Please see below examples of this:
Top results
The Good
New opportunity for paid advertisers
According to research by Iprospect, which is summarised in a search engine land blog post [can be found here] the ads at the top of results gain a 14x higher click through rate than the same advert when it had appeared on the right hand side.
This means if your strategy had been to place your ads in the ‘goldilocks spot’ of the top right hand side your ad will more often than not now appear in the top 4 banner positions moving forward. This means your ad will now get a better CTR, which helps improve your quality score and ultimately lower your cost per click.
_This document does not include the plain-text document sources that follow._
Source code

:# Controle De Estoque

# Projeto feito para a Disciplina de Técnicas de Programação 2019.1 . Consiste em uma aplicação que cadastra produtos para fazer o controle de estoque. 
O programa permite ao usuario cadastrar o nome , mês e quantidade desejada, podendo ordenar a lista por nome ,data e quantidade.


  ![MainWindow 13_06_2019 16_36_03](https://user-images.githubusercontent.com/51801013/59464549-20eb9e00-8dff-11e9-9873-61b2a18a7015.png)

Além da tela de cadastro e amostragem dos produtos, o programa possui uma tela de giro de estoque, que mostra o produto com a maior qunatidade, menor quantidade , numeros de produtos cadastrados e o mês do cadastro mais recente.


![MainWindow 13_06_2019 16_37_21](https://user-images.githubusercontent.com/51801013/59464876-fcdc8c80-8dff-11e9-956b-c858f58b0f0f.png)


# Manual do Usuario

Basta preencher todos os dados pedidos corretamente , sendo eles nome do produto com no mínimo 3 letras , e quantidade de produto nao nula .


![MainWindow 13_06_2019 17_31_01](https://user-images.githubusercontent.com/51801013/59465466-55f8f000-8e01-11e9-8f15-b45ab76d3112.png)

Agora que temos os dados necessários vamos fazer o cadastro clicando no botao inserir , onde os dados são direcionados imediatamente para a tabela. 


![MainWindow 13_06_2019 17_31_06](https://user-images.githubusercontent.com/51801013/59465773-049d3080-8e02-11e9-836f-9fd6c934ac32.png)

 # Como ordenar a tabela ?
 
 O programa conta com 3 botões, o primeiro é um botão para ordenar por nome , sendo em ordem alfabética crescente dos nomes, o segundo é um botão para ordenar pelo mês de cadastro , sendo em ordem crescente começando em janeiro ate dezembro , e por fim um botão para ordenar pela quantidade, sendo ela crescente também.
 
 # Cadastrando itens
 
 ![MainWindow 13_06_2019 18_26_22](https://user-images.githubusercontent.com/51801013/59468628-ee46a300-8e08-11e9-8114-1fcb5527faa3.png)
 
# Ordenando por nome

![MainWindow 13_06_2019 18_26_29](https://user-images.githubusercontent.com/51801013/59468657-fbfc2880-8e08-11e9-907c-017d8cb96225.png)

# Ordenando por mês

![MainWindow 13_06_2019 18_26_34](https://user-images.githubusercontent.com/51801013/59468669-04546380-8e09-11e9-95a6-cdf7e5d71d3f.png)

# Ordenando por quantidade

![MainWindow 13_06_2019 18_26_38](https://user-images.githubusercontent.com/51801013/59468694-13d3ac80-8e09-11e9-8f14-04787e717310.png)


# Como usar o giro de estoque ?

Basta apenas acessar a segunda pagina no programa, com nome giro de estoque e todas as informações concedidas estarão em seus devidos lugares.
Ad Extensions really come into play
Ad extensions allow you to add more information to your advert to help it stand out from competitor’s ads. Many ad extensions wouldn’t work on ads on the right hand side but now ads are top and bottom will be eligible to appear a lot more often. This makes the information you present in your ad extensions and the quality of it even more important moving forward as they can really aid CTR.
The Bad
Increased CPCs
Change always causes panic and as this change involves the amount of ad slots available on page 1 dropping from between 9 & 11 to a max of 7, this is likely going to result in advertisers increasing bids to maintain ad position and impression share. As mentioned for above for some this increase may be mitigated by a increase in QS but many are going to see CPCs raise. The only real winner in this instance here is Google.
Organic traffic may suffer
In the same article we linked to further up in this post; a brand new search result page for a typical commercial search query only had 8% of the above the fold area dedicated to natural search results. Its been documented for years how many users don’t make it below the fold so this will almost certainly prove a difficulty for SEO traffic.
What does this all mean moving forward?
PPC ads with the new display arrangement will start to take a larger percentage of search traffic meaning if you’re not using paid ads on Google it may now have to be considered to ensure traffic levels from Google remain the same.
However, with CPC rises [almost certainly in the short term] the battle to win paid traffic is about to get more ferocious and expensive.
This ultimately means a joined up digital marketing solution is going to be more important than ever!